Elon Musk announced to put a strict cap on the number of tweets users can read each day. Specifically, verified accounts can read up to 6000 posts/day, unverified to 600 posts/day, and new unverified accounts to 300 posts/day.

Elon Musk, CEO of Twitter, announced temporary rate limits on all Twitter users.

While claiming that rate limits are meant to address issues of ‘data scraping and system manipulation,’ I have my doubts about the validity of this claim.

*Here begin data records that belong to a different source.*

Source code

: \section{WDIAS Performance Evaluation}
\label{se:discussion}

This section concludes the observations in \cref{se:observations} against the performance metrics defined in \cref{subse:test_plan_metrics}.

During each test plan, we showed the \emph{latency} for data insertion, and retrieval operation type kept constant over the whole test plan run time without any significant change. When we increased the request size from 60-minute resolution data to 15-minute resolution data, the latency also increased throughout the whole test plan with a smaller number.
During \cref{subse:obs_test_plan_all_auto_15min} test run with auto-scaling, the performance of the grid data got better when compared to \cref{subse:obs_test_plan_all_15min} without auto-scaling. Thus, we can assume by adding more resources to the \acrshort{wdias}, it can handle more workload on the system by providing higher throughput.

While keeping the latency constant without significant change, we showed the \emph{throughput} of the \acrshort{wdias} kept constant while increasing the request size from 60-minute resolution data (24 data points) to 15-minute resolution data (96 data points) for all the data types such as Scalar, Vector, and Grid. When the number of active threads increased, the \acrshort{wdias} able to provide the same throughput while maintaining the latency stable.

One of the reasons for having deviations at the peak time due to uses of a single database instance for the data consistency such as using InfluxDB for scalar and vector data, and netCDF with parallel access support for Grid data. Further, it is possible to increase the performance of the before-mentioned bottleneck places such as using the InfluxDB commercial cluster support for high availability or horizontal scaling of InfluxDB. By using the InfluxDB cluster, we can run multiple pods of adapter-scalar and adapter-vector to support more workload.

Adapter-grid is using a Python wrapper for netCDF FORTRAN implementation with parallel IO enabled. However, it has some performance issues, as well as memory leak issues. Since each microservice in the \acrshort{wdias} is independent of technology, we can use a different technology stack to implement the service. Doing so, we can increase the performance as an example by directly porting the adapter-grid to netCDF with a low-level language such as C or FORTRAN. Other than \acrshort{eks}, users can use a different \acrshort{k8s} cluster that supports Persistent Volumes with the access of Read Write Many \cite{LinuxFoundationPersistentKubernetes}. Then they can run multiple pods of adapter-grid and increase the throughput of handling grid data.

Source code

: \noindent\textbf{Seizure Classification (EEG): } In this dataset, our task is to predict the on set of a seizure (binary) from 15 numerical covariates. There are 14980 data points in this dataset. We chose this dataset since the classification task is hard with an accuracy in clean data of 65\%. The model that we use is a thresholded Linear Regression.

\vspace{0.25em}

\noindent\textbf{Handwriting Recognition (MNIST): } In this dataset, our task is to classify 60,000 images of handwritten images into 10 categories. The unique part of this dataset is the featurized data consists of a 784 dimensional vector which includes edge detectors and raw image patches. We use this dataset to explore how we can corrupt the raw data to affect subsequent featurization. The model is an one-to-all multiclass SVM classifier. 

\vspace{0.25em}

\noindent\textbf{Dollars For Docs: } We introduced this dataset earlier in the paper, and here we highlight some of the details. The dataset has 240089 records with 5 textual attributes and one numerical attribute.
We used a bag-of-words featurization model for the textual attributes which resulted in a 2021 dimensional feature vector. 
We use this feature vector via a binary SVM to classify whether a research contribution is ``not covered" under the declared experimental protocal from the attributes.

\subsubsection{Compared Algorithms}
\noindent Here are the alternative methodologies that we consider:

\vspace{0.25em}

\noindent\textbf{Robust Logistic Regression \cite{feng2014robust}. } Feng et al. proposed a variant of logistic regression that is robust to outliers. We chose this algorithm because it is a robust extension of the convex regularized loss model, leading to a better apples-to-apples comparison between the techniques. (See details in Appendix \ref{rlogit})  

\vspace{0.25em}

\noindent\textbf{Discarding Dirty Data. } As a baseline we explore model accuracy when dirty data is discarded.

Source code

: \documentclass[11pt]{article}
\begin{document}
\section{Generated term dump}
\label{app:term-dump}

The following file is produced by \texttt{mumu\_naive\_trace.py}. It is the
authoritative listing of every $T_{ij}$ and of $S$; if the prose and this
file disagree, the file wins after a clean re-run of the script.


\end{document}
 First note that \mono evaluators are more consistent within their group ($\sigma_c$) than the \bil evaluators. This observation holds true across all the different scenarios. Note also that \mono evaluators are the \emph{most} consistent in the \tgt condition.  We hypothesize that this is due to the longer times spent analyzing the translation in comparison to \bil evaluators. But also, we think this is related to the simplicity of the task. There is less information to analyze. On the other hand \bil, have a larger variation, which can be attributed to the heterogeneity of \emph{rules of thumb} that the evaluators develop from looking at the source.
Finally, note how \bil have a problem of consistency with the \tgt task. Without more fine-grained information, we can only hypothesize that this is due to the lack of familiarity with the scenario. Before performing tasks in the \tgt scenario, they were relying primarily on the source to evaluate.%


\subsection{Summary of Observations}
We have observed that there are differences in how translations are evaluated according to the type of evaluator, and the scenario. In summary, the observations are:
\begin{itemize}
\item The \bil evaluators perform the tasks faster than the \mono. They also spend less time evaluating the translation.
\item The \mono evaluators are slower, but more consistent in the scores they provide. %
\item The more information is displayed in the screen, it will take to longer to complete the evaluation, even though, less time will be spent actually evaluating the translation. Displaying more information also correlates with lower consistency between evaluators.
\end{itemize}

Twitter, being one of the world’s largest social media platforms, already has a stringent policy in place to combat data scraping (refer to: developer terms and policy). They have been actively fighting against data scraping and system manipulation for over a decade. It is well-known that websites have the ability to block users’ IP addresses as a preventive measure against data scraping. While the concern regarding data scraping has grown with the emergence of large language models (LLMs) that require substantial training data, it doesn’t seem logical to impose rate limits on verified accounts. Verified accounts have already paid for the service and provided government-verified documentation, making the risk associated with these accounts quite low. As an experienced engineer, I believe that ‘data scraping and system manipulation’ are merely excuses. The actual reason behind the rate limits might be Twitter’s underlying data infrastructure not being scalable or the operational costs being too high.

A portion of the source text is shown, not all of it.